If like many, you are too unaware of this difference, continue reading!
The 5G Ultra-Wideband network uses high-band millimeter wave (mmWave) spectrum (also known as Ultrawideband) to deliver the best 5G experience.
On the other hand, the 5G network uses a different, low-band wave spectrum that involves dynamic spectrum sharing (DSS). DSS is a technology that allows 5G service to run simultaneously with 4G LTE on multiple spectrum bands. This is how Verizon describes the 5G Vs 5G Ultrawideband Service difference.
High-band and low-band – let’s understand what do they mean.
The low-band 5G uses 5G NR frequency band between 1 and 6 GHz (Frequency Range 1), while the 5G Ultra-Wideband relies on frequencies between 2 and 24 GHz (Frequency Range 2).

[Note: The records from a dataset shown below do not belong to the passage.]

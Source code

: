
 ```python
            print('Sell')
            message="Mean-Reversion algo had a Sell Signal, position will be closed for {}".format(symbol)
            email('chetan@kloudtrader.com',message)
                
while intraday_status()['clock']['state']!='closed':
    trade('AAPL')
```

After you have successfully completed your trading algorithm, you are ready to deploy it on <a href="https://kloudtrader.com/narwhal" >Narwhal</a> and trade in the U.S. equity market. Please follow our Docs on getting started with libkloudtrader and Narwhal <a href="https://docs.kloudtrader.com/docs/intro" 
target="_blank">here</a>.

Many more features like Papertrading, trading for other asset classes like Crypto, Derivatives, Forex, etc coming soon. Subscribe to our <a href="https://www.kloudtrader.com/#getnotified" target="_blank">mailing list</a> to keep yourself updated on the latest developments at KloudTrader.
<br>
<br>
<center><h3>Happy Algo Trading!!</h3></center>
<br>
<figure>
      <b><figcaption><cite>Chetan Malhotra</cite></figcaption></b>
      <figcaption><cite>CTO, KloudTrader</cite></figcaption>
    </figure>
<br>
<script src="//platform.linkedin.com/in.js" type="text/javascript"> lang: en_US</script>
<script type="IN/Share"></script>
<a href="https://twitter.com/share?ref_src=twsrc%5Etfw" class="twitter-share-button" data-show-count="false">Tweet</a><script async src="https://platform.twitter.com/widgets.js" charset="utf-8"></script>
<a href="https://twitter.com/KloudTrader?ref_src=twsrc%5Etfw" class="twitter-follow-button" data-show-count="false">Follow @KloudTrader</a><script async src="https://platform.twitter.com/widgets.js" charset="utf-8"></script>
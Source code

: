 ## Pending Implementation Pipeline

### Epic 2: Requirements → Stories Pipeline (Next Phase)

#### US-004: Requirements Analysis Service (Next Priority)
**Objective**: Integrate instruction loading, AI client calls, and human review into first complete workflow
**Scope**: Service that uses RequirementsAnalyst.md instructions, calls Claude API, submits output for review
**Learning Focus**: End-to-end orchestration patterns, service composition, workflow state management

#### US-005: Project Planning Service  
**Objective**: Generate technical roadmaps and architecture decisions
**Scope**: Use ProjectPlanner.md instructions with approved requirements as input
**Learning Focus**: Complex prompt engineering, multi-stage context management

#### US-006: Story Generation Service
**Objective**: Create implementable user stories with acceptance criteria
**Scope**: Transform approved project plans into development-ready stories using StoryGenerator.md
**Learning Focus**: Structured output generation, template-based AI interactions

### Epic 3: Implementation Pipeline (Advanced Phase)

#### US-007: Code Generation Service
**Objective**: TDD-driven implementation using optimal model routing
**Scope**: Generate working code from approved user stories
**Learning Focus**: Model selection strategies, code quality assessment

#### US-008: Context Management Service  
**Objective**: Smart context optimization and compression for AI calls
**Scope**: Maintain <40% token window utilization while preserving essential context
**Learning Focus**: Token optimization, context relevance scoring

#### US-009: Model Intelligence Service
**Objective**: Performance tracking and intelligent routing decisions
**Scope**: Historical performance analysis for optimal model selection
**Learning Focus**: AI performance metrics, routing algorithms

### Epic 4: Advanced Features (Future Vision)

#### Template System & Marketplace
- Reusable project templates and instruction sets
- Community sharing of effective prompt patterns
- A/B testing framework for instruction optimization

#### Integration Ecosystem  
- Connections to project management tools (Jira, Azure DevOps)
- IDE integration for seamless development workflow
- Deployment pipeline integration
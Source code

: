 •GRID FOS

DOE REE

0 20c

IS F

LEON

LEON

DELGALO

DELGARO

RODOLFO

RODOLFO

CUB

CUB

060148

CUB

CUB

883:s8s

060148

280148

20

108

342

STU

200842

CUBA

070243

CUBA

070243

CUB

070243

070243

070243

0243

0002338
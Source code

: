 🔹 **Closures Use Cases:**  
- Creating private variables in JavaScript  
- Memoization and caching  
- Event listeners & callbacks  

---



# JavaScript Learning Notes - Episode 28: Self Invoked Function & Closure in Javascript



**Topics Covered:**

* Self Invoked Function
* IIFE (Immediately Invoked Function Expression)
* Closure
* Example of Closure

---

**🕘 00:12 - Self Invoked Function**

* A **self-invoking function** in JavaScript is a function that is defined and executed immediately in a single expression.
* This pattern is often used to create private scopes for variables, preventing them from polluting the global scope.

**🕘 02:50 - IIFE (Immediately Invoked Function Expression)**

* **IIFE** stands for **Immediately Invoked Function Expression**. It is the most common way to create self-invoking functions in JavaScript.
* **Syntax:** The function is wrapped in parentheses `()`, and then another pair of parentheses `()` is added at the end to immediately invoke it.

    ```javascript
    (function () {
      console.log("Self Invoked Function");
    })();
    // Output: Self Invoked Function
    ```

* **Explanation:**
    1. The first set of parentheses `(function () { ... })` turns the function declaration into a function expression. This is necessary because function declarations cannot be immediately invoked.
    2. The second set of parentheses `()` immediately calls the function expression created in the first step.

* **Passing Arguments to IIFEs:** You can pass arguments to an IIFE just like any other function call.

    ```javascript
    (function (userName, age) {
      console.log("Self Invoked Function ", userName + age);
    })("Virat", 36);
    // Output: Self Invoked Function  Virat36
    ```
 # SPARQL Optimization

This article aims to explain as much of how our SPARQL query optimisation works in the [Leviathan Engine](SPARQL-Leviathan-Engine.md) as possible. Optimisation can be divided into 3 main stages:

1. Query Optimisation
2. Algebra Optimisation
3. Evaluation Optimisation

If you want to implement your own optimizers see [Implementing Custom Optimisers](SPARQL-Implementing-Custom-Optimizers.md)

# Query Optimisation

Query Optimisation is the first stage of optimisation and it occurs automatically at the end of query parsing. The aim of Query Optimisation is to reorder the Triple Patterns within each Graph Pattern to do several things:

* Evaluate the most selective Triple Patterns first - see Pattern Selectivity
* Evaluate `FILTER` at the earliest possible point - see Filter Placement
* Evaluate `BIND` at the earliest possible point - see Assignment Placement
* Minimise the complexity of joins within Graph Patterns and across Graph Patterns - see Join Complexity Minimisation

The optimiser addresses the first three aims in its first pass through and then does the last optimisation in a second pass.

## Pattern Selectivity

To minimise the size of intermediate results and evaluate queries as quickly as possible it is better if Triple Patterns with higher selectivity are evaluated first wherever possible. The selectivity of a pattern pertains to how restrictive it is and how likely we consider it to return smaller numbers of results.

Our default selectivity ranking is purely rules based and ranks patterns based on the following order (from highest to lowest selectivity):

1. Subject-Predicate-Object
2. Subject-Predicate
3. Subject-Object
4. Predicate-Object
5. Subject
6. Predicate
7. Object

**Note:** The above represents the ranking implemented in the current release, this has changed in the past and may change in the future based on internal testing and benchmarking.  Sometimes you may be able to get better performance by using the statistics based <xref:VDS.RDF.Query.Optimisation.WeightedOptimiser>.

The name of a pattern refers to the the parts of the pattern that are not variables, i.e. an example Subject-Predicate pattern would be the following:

The International Telecommunication Union’s IMT-2020 standard puts on record a theoretical peak download speed of 20 gigabits per second and 10 gigabits per second upload speed for 5G. In the real-world condition, the 5G Ultra Wideband offers peak download speeds of 4+ Gbps and upload speeds of 200+ Mbps. You can download an entire ultra-high definition (4K) movie in just seconds.
Higher frequency band means a better data speed, but a lower coverage on the ground. Signals weaken after covering a few hundred metres whilst low band signals can, in the right circumstances, have a higher range (up to hundred kilometers). Clearly, to make end users consume 5G under higher frequency band, telecom operators need to place more towers to amplify the signals.
Why does the companies offer two frequency bands for the same 5G technology standard? The question is genuine. Well, it’s to smoothen the transition from 4G to 5G. This will give companies some extra time to upgrade their network with more investment while leveraging the existing demands for 5G through low frequency band at the same time.
Availability of Verizon 5G and 5G Ultrawide Band
Verizon markets 5G in the US as 5G Nationwide. It’s now available in 1,800+ cities and currently has a customer-base of over 200 million. 5G Ultra Wideband is available in 60 plus cities. Does this mean customers need to be in a particular region to use 5G or 5G Ultrawideband? No, the switching of the frequency bands happens automatically depending upon the availability of a particular service. The Internet service stays uninterrupted, you only feel the difference.